The US Dollar is higher against most of its major counterparts this morning as a renewed wave of risk aversion grips the market. Much of the return in investor risk appetite as of late had been due to high expectations for a Eurozone summit slated for October 23rd. However, in the run up to the meeting, there have been conflicting reports about German and French policymakers building consensus. However, that apparent consensus appears to be crumbling as a report leaked yesterday that French President Sarkozy said that pre-meeting talks had stalled, and that policymakers are at an impasse. These fears have been compounded this morning on rumors that German policymakers are pushing to postpone the meeting. Meanwhile, mixed economic data released in the US has offset some of the negative sentiment. Weekly jobless claims registered slightly higher than expected at 403K, but down from last week's 409K. However, continuing claims did rise by more than expected to 3719K. Leading indicators and existing home sales both registered in line with expectations at +0.2% and 4.91M respectively. Philly Fed registered far better than anticipated at +8.7 versus an expected -9.4, and much improved from the -17.5 in the previous reading. However, with market volatility again on the rise, the pickup in manufacturing may be difficult to maintain, but it is an encouraging sign in the interim. With both stocks and commodities beginning the day in the red, the dollar will likely continue to outperform many of its peers in its role as a safe-haven currency.
The EUR is lower this morning on waning optimism over this weekend's planned EU summit. With rumors arising that the meeting may be postponed and that regional leaders remain divided, investors have begun to look beyond the meeting, realizing that even if it transpires it likely won't result in the end-all panacea that investors are hoping for. However, the common currency's decline has been more modest than might be expected, at least partially due to the Swiss National Bank defending the CHF's 1.20 peg to the EUR. With increased market volatility, investors have begun to test the SNB's resilience, shifting capital into the traditional safe-haven franc, causing the Bank to sell CHF and buy EUR. However, with the Eurozone's woes piling up, the EUR remains under immense downward pressure, likely pushing it back towards the lower end of its recent ranges over the coming days. There are increased signs that the regional debt crisis is spreading as well with yields on Italian 10-Yr government bonds surging past 6% this morning for the first time since early August when the ECB stepped in and aggressively purchased bonds to drive down the yields.

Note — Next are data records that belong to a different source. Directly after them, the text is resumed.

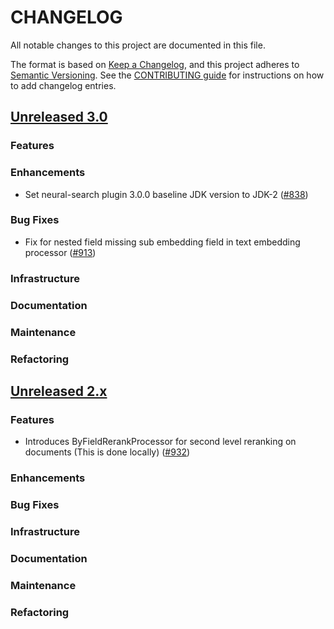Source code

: # CHANGELOG
All notable changes to this project are documented in this file.

The format is based on [Keep a Changelog](https://keepachangelog.com/en/1.0.0/), and this project adheres to [Semantic Versioning](https://semver.org/spec/v2.0.0.html). See the [CONTRIBUTING guide](./CONTRIBUTING.md#Changelog) for instructions on how to add changelog entries.

## [Unreleased 3.0](https://github.com/opensearch-project/neural-search/compare/2.x...HEAD)
### Features
### Enhancements
- Set neural-search plugin 3.0.0 baseline JDK version to JDK-2 ([#838](https://github.com/opensearch-project/neural-search/pull/838))
### Bug Fixes
- Fix for nested field missing sub embedding field in text embedding processor ([#913](https://github.com/opensearch-project/neural-search/pull/913))
### Infrastructure
### Documentation
### Maintenance
### Refactoring

## [Unreleased 2.x](https://github.com/opensearch-project/neural-search/compare/2.18...2.x)
### Features
- Introduces ByFieldRerankProcessor for second level reranking on documents (This is done locally) ([#932](https://github.com/opensearch-project/neural-search/pull/932))

### Enhancements
### Bug Fixes
### Infrastructure
### Documentation
### Maintenance
### Refactoring

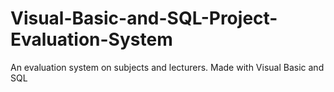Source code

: # Visual-Basic-and-SQL-Project-Evaluation-System
An evaluation system on subjects and lecturers. Made with Visual Basic and SQL
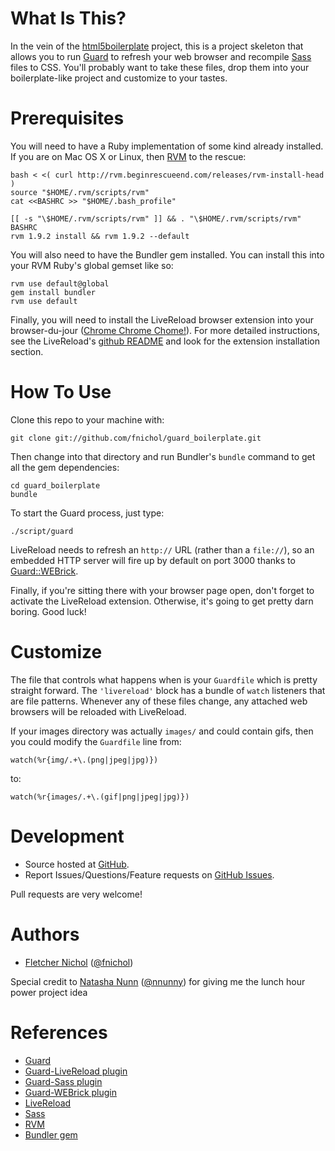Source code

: # What Is This?

In the vein of the [html5boilerplate](http://html5boilerplate.com) project, this is a project skeleton that allows you to run [Guard](http://github.com/guard/guard) to refresh your web browser and recompile [Sass](http://sass-lang.com/) files to CSS. You'll probably want to take these files, drop them into your boilerplate-like project and customize to your tastes.

# Prerequisites

You will need to have a Ruby implementation of some kind already installed. If you are on Mac OS X or Linux, then [RVM](http://rvm.beginrescueend.com/) to the rescue:

    bash < <( curl http://rvm.beginrescueend.com/releases/rvm-install-head )
    source "$HOME/.rvm/scripts/rvm"
    cat <<BASHRC >> "$HOME/.bash_profile"
     
    [[ -s "\$HOME/.rvm/scripts/rvm" ]] && . "\$HOME/.rvm/scripts/rvm"
    BASHRC
    rvm 1.9.2 install && rvm 1.9.2 --default

You will also need to have the Bundler gem installed. You can install this into your RVM Ruby's global gemset like so:

    rvm use default@global
    gem install bundler
    rvm use default

Finally, you will need to install the LiveReload browser extension into your browser-du-jour ([Chrome Chrome Chome!](http://google.com/chrome)). For more detailed instructions, see the LiveReload's [github README](https://github.com/mockko/livereload) and look for the extension installation section.
    
# How To Use

Clone this repo to your machine with:

    git clone git://github.com/fnichol/guard_boilerplate.git

Then change into that directory and run Bundler's `bundle` command to get all the gem dependencies:

    cd guard_boilerplate
    bundle

To start the Guard process, just type:

    ./script/guard

LiveReload needs to refresh an `http://` URL (rather than a `file://`), so an embedded HTTP server will fire up by default on port 3000 thanks to [Guard::WEBrick](https://github.com/fnichol/guard-webrick).

Finally, if you're sitting there with your browser page open, don't forget to activate the LiveReload extension. Otherwise, it's going to get pretty darn boring. Good luck!

# Customize

The file that controls what happens when is your `Guardfile` which is pretty straight forward. The `'livereload'` block has a bundle of `watch` listeners that are file patterns. Whenever any of these files change, any attached web browsers will be reloaded with LiveReload.

If your images directory was actually `images/` and could contain gifs, then you could modify the `Guardfile` line from:

    watch(%r{img/.+\.(png|jpeg|jpg)})

to:

    watch(%r{images/.+\.(gif|png|jpeg|jpg)})

# Development

* Source hosted at [GitHub](http://github.com/fnichol/guard_boilerplate).
* Report Issues/Questions/Feature requests on [GitHub Issues](http://github.com/fnichol/guard_boilerplate/issues).

Pull requests are very welcome!

# Authors

* [Fletcher Nichol](http://github.com/fnichol) ([@fnichol](http://twitter.com/fnichol))

Special credit to [Natasha Nunn](http://github.com/nnunn) ([@nnunny](http://twitter.com/nnunny)) for giving me the lunch hour power project idea

# References

* [Guard](https://github.com/guard/guard)
* [Guard-LiveReload plugin](https://github.com/guard/guard-livereload)
* [Guard-Sass plugin](https://github.com/guard/guard-sass)
* [Guard-WEBrick plugin](https://github.com/fnichol/guard-webrick)
* [LiveReload](https://github.com/mockko/livereload)
* [Sass](http://sass-lang.com/)
* [RVM](http://rvm.beginrescueend.com/)
* [Bundler gem](http://gembundler.com/)
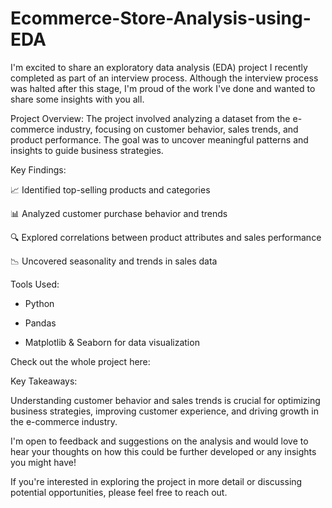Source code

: # Ecommerce-Store-Analysis-using-EDA

I'm excited to share an exploratory data analysis (EDA) project I recently completed as part of an interview process. Although the interview process was halted after this stage, I'm proud of the work I've done and wanted to share some insights with you all.



Project Overview: The project involved analyzing a dataset from the e-commerce industry, focusing on customer behavior, sales trends, and product performance. The goal was to uncover meaningful patterns and insights to guide business strategies.



Key Findings:<br>

📈 Identified top-selling products and categories

📊 Analyzed customer purchase behavior and trends

🔍 Explored correlations between product attributes and sales performance

📉 Uncovered seasonality and trends in sales data



Tools Used:

- Python

- Pandas

- Matplotlib & Seaborn for data visualization



Check out the whole project here: 



Key Takeaways:

Understanding customer behavior and sales trends is crucial for optimizing business strategies, improving customer experience, and driving growth in the e-commerce industry.



I'm open to feedback and suggestions on the analysis and would love to hear your thoughts on how this could be further developed or any insights you might have!



If you're interested in exploring the project in more detail or discussing potential opportunities, please feel free to reach out.
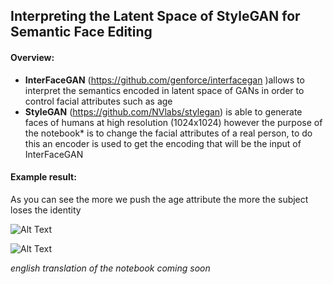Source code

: ## Interpreting the Latent Space of StyleGAN for Semantic Face Editing

#### Overview:

- **InterFaceGAN** (https://github.com/genforce/interfacegan )allows to interpret the semantics encoded in latent space of GANs in order to control facial attributes such as age
- **StyleGAN**  (https://github.com/NVlabs/stylegan) is able to generate faces of humans at high resolution (1024x1024) however the purpose of the notebook* is to change the facial attributes of a real person, to do this an encoder is used to get the encoding that will be the input of InterFaceGAN

#### Example result:
As you can see the more we push the age attribute the more the subject loses the identity

![Alt Text](https://media.giphy.com/media/5x1EuXO0sx60vKtJaA/giphy.gif)

![Alt Text](https://media.giphy.com/media/ItJDhcx6KB86Zb8URW/giphy.gif)



*english translation of the notebook coming soon*


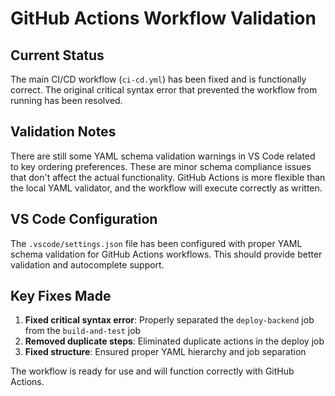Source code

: # GitHub Actions Workflow Validation

## Current Status

The main CI/CD workflow (`ci-cd.yml`) has been fixed and is functionally correct. The original critical syntax error that prevented the workflow from running has been resolved.

## Validation Notes

There are still some YAML schema validation warnings in VS Code related to key ordering preferences. These are minor schema compliance issues that don't affect the actual functionality. GitHub Actions is more flexible than the local YAML validator, and the workflow will execute correctly as written.

## VS Code Configuration

The `.vscode/settings.json` file has been configured with proper YAML schema validation for GitHub Actions workflows. This should provide better validation and autocomplete support.

## Key Fixes Made

1. **Fixed critical syntax error**: Properly separated the `deploy-backend` job from the `build-and-test` job
2. **Removed duplicate steps**: Eliminated duplicate actions in the deploy job
3. **Fixed structure**: Ensured proper YAML hierarchy and job separation

The workflow is ready for use and will function correctly with GitHub Actions.
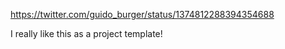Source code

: https://twitter.com/guido_burger/status/1374812288394354688

I really like this as a project template!
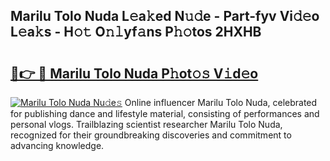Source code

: ## Marilu Tolo Nuda L𝚎a𝚔ed N𝚞𝚍e - Part-fyv Vi𝚍𝚎o L𝚎a𝚔s - H𝚘𝚝 O𝚗𝚕yf𝚊ns P𝚑𝚘tos 2HXHB

# <h2><a href="http://kf3wyc.oniu.top/?m=Marilu+Tolo+Nuda">🔗👉 🔴 Marilu Tolo Nuda P𝚑ot𝚘𝚜 V𝚒d𝚎o</a></h2>

[![Marilu Tolo Nuda Nu𝚍e𝚜](https://i.imgur.com/0qMVB7G.gif)](http://kf3wyc.oniu.top/?m=Marilu+Tolo+Nuda)
Online influencer Marilu Tolo Nuda, celebrated for publishing dance and lifestyle material, consisting of performances and personal vlogs. Trailblazing scientist researcher Marilu Tolo Nuda, recognized for their groundbreaking discoveries and commitment to advancing knowledge.  
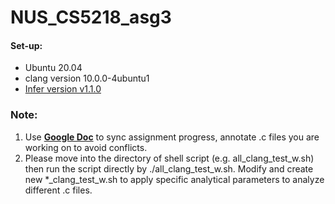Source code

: # NUS_CS5218_asg3

#### Set-up:

* Ubuntu 20.04
* clang version 10.0.0-4ubuntu1
* [Infer version v1.1.0](https://fbinfer.com/docs/getting-started/)



### Note:

1. Use **[Google Doc](https://docs.google.com/document/d/1wcHvTZSK3DWVmdGbfS7OwOHbaDGaS4zJWNM6cgPNjek/edit?usp=sharing)** to sync assignment progress, annotate .c files you are working on to avoid conflicts.
2. Please move into the directory of shell script (e.g. all_clang_test_w.sh) then run the script directly by ./all_clang_test_w.sh. Modify and create new \*_clang_test_w.sh to apply specific analytical parameters to analyze different .c files.

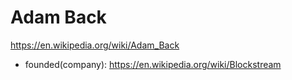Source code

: # Adam Back
https://en.wikipedia.org/wiki/Adam_Back

- founded(company): https://en.wikipedia.org/wiki/Blockstream
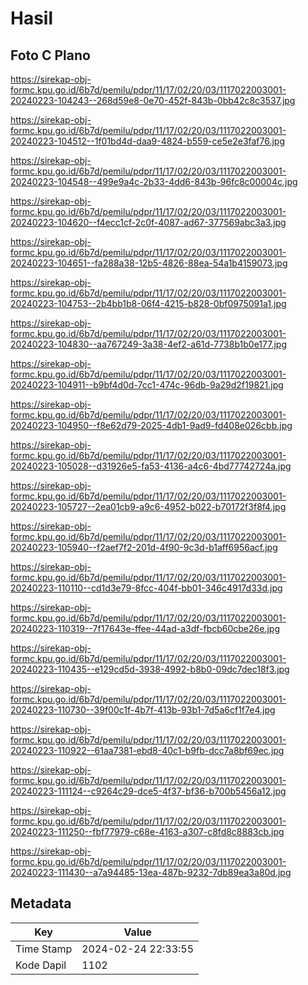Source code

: # Hasil

## Foto C Plano

https://sirekap-obj-formc.kpu.go.id/6b7d/pemilu/pdpr/11/17/02/20/03/1117022003001-20240223-104243--268d59e8-0e70-452f-843b-0bb42c8c3537.jpg

https://sirekap-obj-formc.kpu.go.id/6b7d/pemilu/pdpr/11/17/02/20/03/1117022003001-20240223-104512--1f01bd4d-daa9-4824-b559-ce5e2e3faf76.jpg

https://sirekap-obj-formc.kpu.go.id/6b7d/pemilu/pdpr/11/17/02/20/03/1117022003001-20240223-104548--499e9a4c-2b33-4dd6-843b-96fc8c00004c.jpg

https://sirekap-obj-formc.kpu.go.id/6b7d/pemilu/pdpr/11/17/02/20/03/1117022003001-20240223-104620--f4ecc1cf-2c0f-4087-ad67-377569abc3a3.jpg

https://sirekap-obj-formc.kpu.go.id/6b7d/pemilu/pdpr/11/17/02/20/03/1117022003001-20240223-104651--fa288a38-12b5-4826-88ea-54a1b4159073.jpg

https://sirekap-obj-formc.kpu.go.id/6b7d/pemilu/pdpr/11/17/02/20/03/1117022003001-20240223-104753--2b4bb1b8-06f4-4215-b828-0bf0975091a1.jpg

https://sirekap-obj-formc.kpu.go.id/6b7d/pemilu/pdpr/11/17/02/20/03/1117022003001-20240223-104830--aa767249-3a38-4ef2-a61d-7738b1b0e177.jpg

https://sirekap-obj-formc.kpu.go.id/6b7d/pemilu/pdpr/11/17/02/20/03/1117022003001-20240223-104911--b9bf4d0d-7cc1-474c-96db-9a29d2f19821.jpg

https://sirekap-obj-formc.kpu.go.id/6b7d/pemilu/pdpr/11/17/02/20/03/1117022003001-20240223-104950--f8e62d79-2025-4db1-9ad9-fd408e026cbb.jpg

https://sirekap-obj-formc.kpu.go.id/6b7d/pemilu/pdpr/11/17/02/20/03/1117022003001-20240223-105028--d31926e5-fa53-4136-a4c6-4bd77742724a.jpg

https://sirekap-obj-formc.kpu.go.id/6b7d/pemilu/pdpr/11/17/02/20/03/1117022003001-20240223-105727--2ea01cb9-a9c6-4952-b022-b70172f3f8f4.jpg

https://sirekap-obj-formc.kpu.go.id/6b7d/pemilu/pdpr/11/17/02/20/03/1117022003001-20240223-105940--f2aef7f2-201d-4f90-9c3d-b1aff6956acf.jpg

https://sirekap-obj-formc.kpu.go.id/6b7d/pemilu/pdpr/11/17/02/20/03/1117022003001-20240223-110110--cd1d3e79-8fcc-404f-bb01-346c4917d33d.jpg

https://sirekap-obj-formc.kpu.go.id/6b7d/pemilu/pdpr/11/17/02/20/03/1117022003001-20240223-110319--7f17643e-ffee-44ad-a3df-fbcb60cbe26e.jpg

https://sirekap-obj-formc.kpu.go.id/6b7d/pemilu/pdpr/11/17/02/20/03/1117022003001-20240223-110435--e129cd5d-3938-4992-b8b0-09dc7dec18f3.jpg

https://sirekap-obj-formc.kpu.go.id/6b7d/pemilu/pdpr/11/17/02/20/03/1117022003001-20240223-110730--39f00c1f-4b7f-413b-93b1-7d5a6cf1f7e4.jpg

https://sirekap-obj-formc.kpu.go.id/6b7d/pemilu/pdpr/11/17/02/20/03/1117022003001-20240223-110922--61aa7381-ebd8-40c1-b9fb-dcc7a8bf69ec.jpg

https://sirekap-obj-formc.kpu.go.id/6b7d/pemilu/pdpr/11/17/02/20/03/1117022003001-20240223-111124--c9264c29-dce5-4f37-bf36-b700b5456a12.jpg

https://sirekap-obj-formc.kpu.go.id/6b7d/pemilu/pdpr/11/17/02/20/03/1117022003001-20240223-111250--fbf77979-c68e-4163-a307-c8fd8c8883cb.jpg

https://sirekap-obj-formc.kpu.go.id/6b7d/pemilu/pdpr/11/17/02/20/03/1117022003001-20240223-111430--a7a94485-13ea-487b-9232-7db89ea3a80d.jpg


## Metadata

| Key        | Value               |
| ---------- | ------------------- |
| Time Stamp | 2024-02-24 22:33:55 |
| Kode Dapil | 1102                |




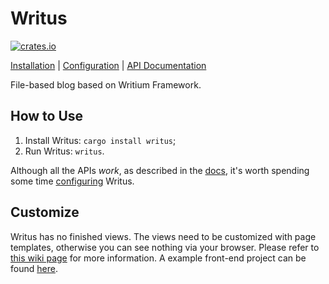 # Writus

[![crates.io](http://meritbadge.herokuapp.com/writus)](https://crates.io/crates/writus)

[Installation](https://github.com/PENGUINLIONG/Writus/wiki/Get-Writus-Online) | [Configuration](https://github.com/PENGUINLIONG/Writus/wiki/Configure-Writus) | [API Documentation](https://github.com/PENGUINLIONG/Writus/wiki/API-Docs)

File-based blog based on Writium Framework.

## How to Use

1. Install Writus: `cargo install writus`;
2. Run Writus: `writus`.

Although all the APIs *work*, as described in the [docs](https://github.com/PENGUINLIONG/Writus/wiki/API-Docs), it's worth spending some time [configuring](https://github.com/PENGUINLIONG/Writus/wiki/Configure-Writus) Writus.

## Customize

Writus has no finished views. The views need to be customized with page templates, otherwise you can see nothing via your browser. Please refer to [this wiki page](https://github.com/PENGUINLIONG/Writus/wiki/Templates) for more information. A example front-end project can be found [here](https://github.com/PENGUINLIONG/Writus-Example).
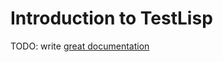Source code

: # Introduction to TestLisp

TODO: write [great documentation](http://jacobian.org/writing/great-documentation/what-to-write/)

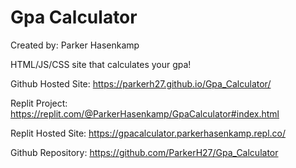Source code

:# Gpa Calculator

Created by: Parker Hasenkamp

HTML/JS/CSS site that calculates your gpa!

Github Hosted Site:
https://parkerh27.github.io/Gpa_Calculator/

Replit Project:
https://replit.com/@ParkerHasenkamp/GpaCalculator#index.html

Replit Hosted Site:
https://gpacalculator.parkerhasenkamp.repl.co/

Github Repository:
https://github.com/ParkerH27/Gpa_Calculator
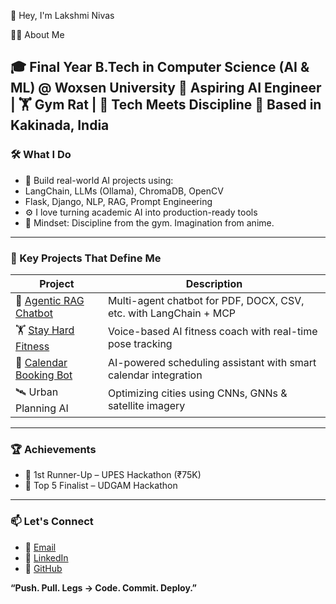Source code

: 👋 Hey, I'm Lakshmi Nivas

🧑‍💻 About Me

🎓 Final Year B.Tech in Computer Science (AI & ML) @ Woxsen University
🤖 Aspiring AI Engineer | 🏋️ Gym Rat | 🧬 Tech Meets Discipline
📍 Based in Kakinada, India
---

### 🛠️ What I Do

- 🧠 Build real-world AI projects using:
- LangChain, LLMs (Ollama), ChromaDB, OpenCV
- Flask, Django, NLP, RAG, Prompt Engineering
- ⚙️ I love turning academic AI into production-ready tools
- 🎯 Mindset: Discipline from the gym. Imagination from anime.

---

### 🧩 Key Projects That Define Me

| Project | Description |
|--------|-------------|
| 🔗 [Agentic RAG Chatbot](https://github.com/45nivas/Agentic-RAG-Chatbot-for-Multi-Format-Document-QA-using-Model-Context-Protocol-MCP-) | Multi-agent chatbot for PDF, DOCX, CSV, etc. with LangChain + MCP |
| 🏋️ [Stay Hard Fitness](https://github.com/45nivas/Stay_hard_fitness) | Voice-based AI fitness coach with real-time pose tracking |
| 📅 [Calendar Booking Bot](https://github.com/45nivas/calendar-booking-bot) | AI-powered scheduling assistant with smart calendar integration |
| 🛰️ Urban Planning AI | Optimizing cities using CNNs, GNNs & satellite imagery |

---

### 🏆 Achievements

- 🥈 1st Runner-Up – UPES Hackathon (₹75K)
- 🏅 Top 5 Finalist – UDGAM Hackathon

---

### 📫 Let's Connect

- 📧 [Email](mailto:mattanivas@gmail.com)
- 💼 [LinkedIn](https://www.linkedin.com/in/lakshminivas-ai/)
- 🧠 [GitHub](https://github.com/45nivas)

**“Push. Pull. Legs → Code. Commit. Deploy.”**

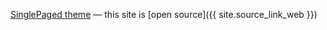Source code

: [SinglePaged theme](https://github.com/t413/SinglePaged)
&mdash;
this site is [open source]({{ site.source_link_web }})

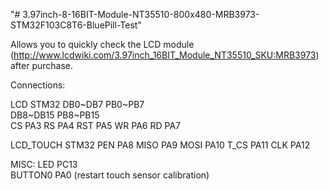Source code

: "# 3.97inch-8-16BIT-Module-NT35510-800x480-MRB3973-STM32F103C8T6-BluePill-Test"

Allows you to quickly check the LCD module (http://www.lcdwiki.com/3.97inch_16BIT_Module_NT35510_SKU:MRB3973) after purchase.

Connections:

   LCD                STM32
       DB0~DB7                PB0~PB7   
       DB8~DB15               PB8~PB15  
       CS                     PA3
       RS                     PA4
       RST                    PA5
       WR                     PA6
       RD                     PA7

   LCD_TOUCH          STM32
       PEN                    PA8
       MISO                   PA9
       MOSI                   PA10
       T_CS                   PA11
       CLK                    PA12

MISC:
      LED					PC13	
	BUTTON0					PA0		 (restart touch sensor calibration)
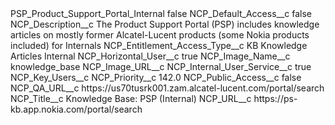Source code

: <?xml version="1.0" encoding="UTF-8"?>
<CustomMetadata xmlns="http://soap.sforce.com/2006/04/metadata" xmlns:xsi="http://www.w3.org/2001/XMLSchema-instance" xmlns:xsd="http://www.w3.org/2001/XMLSchema">
    <label>PSP_Product_Support_Portal_Internal</label>
    <protected>false</protected>
    <values>
        <field>NCP_Default_Access__c</field>
        <value xsi:type="xsd:boolean">false</value>
    </values>
    <values>
        <field>NCP_Description__c</field>
        <value xsi:type="xsd:string">The Product Support Portal (PSP) includes knowledge articles on mostly former Alcatel-Lucent products (some Nokia products included) for Internals</value>
    </values>
    <values>
        <field>NCP_Entitlement_Access_Type__c</field>
        <value xsi:type="xsd:string">KB Knowledge Articles Internal</value>
    </values>
    <values>
        <field>NCP_Horizontal_User__c</field>
        <value xsi:type="xsd:boolean">true</value>
    </values>
    <values>
        <field>NCP_Image_Name__c</field>
        <value xsi:type="xsd:string">knowledge_base</value>
    </values>
    <values>
        <field>NCP_Image_URL__c</field>
        <value xsi:nil="true"/>
    </values>
    <values>
        <field>NCP_Internal_User_Service__c</field>
        <value xsi:type="xsd:boolean">true</value>
    </values>
    <values>
        <field>NCP_Key_Users__c</field>
        <value xsi:nil="true"/>
    </values>
    <values>
        <field>NCP_Priority__c</field>
        <value xsi:type="xsd:double">142.0</value>
    </values>
    <values>
        <field>NCP_Public_Access__c</field>
        <value xsi:type="xsd:boolean">false</value>
    </values>
    <values>
        <field>NCP_QA_URL__c</field>
        <value xsi:type="xsd:string">https://us70tusrk001.zam.alcatel-lucent.com/portal/search</value>
    </values>
    <values>
        <field>NCP_Title__c</field>
        <value xsi:type="xsd:string">Knowledge Base: PSP (Internal)</value>
    </values>
    <values>
        <field>NCP_URL__c</field>
        <value xsi:type="xsd:string">https://ps-kb.app.nokia.com/portal/search</value>
    </values>
</CustomMetadata>
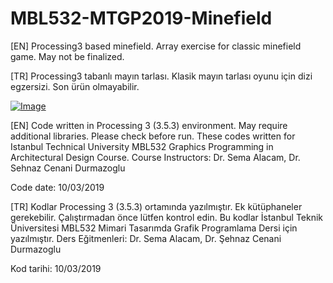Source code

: # MBL532-MTGP2019-Minefield

[EN] Processing3 based minefield. Array exercise for classic minefield game. May not be finalized.

[TR] Processing3 tabanlı mayın tarlası. Klasik mayın tarlası oyunu için dizi egzersizi. Son ürün olmayabilir.

[![Image](https://i.hizliresim.com/9j2914g.gif)](https://hizliresim.com/9j2914g)

[EN] Code written in Processing 3 (3.5.3) environment. May require additional libraries. Please check before run. 
These codes written for Istanbul Technical University  MBL532 Graphics Programming in Architectural Design Course. 
Course Instructors: Dr. Sema Alacam, Dr. Sehnaz Cenani Durmazoglu

Code date: 10/03/2019

[TR] Kodlar Processing 3 (3.5.3) ortamında yazılmıştır. Ek kütüphaneler gerekebilir. Çalıştırmadan önce lütfen kontrol edin.
Bu kodlar İstanbul Teknik Üniversitesi MBL532 Mimari Tasarımda Grafik Programlama Dersi için yazılmıştır.
Ders Eğitmenleri: Dr. Sema Alacam, Dr. Şehnaz Cenani Durmazoglu

Kod tarihi: 10/03/2019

Sterling has been rather volatile overnight, fluctuating between gains and losses against both the USD and EUR amid reports that Eurozone policymakers are at loggerheads with one another. The GBP continues to benefit as a primary alternative to the EUR, but remains under pressure with the British economy continuing to struggle to stay afloat. This morning, BoE member Spencer Dale told reporters that world events have damped economic prospects for the UK and that the BoE expects a sharp drop in British inflation in 2012. These comments echo the dovish bias the Bank clearly has, and as such the pound will struggle to maintain any significant gains.
The JPY is relatively flat this morning despite the rise in risk aversion. Japanese officials have been talking about increasing steps to curb yen strength for some time now, and a leaked document from the Democratic Party of Japan reaffirmed those suspicions. The government will increase a fund to help Japanese companies cope with a surging yen to 10T JPY ($130B), set up five special economic zones, and encourage the BoJ to employ appropriate and bold monetary policy management. However, these actions will likely have little lasting material effect on the JPY, and another spike in risk aversion will keep the yen well supported.
The Commodity Currencies are generally lower this morning as both equities and commodities push into the red. Oil pulled back to $85/bbl, gold was off 2% to $1615/oz, and copper extended its decline to $315/lb. The CAD pared early gains as optimism over an improving situation in the Eurozone waned, and as the price of oil, Canada's main export, fell. The AUD also erased an early rise on fears that the global economy is slowing. While most commodities have staged an impressive rebound thus far in October, copper, a strong barometer of future global growth, has largely remained under pressure, suggesting a weak outlook for the global economy. The growth-sensitive AUD remains highly correlated to the price of copper, one of Australia's primary exports, and the recent drop has put the Aussie under pressure. The ZAR was once again the worst performer against the dollar overnight, tumbling by more than two percent on fears that policymakers in the Eurozone, the main destination for South African exports, are no closer to an agreement on expanding the region's bailout fund.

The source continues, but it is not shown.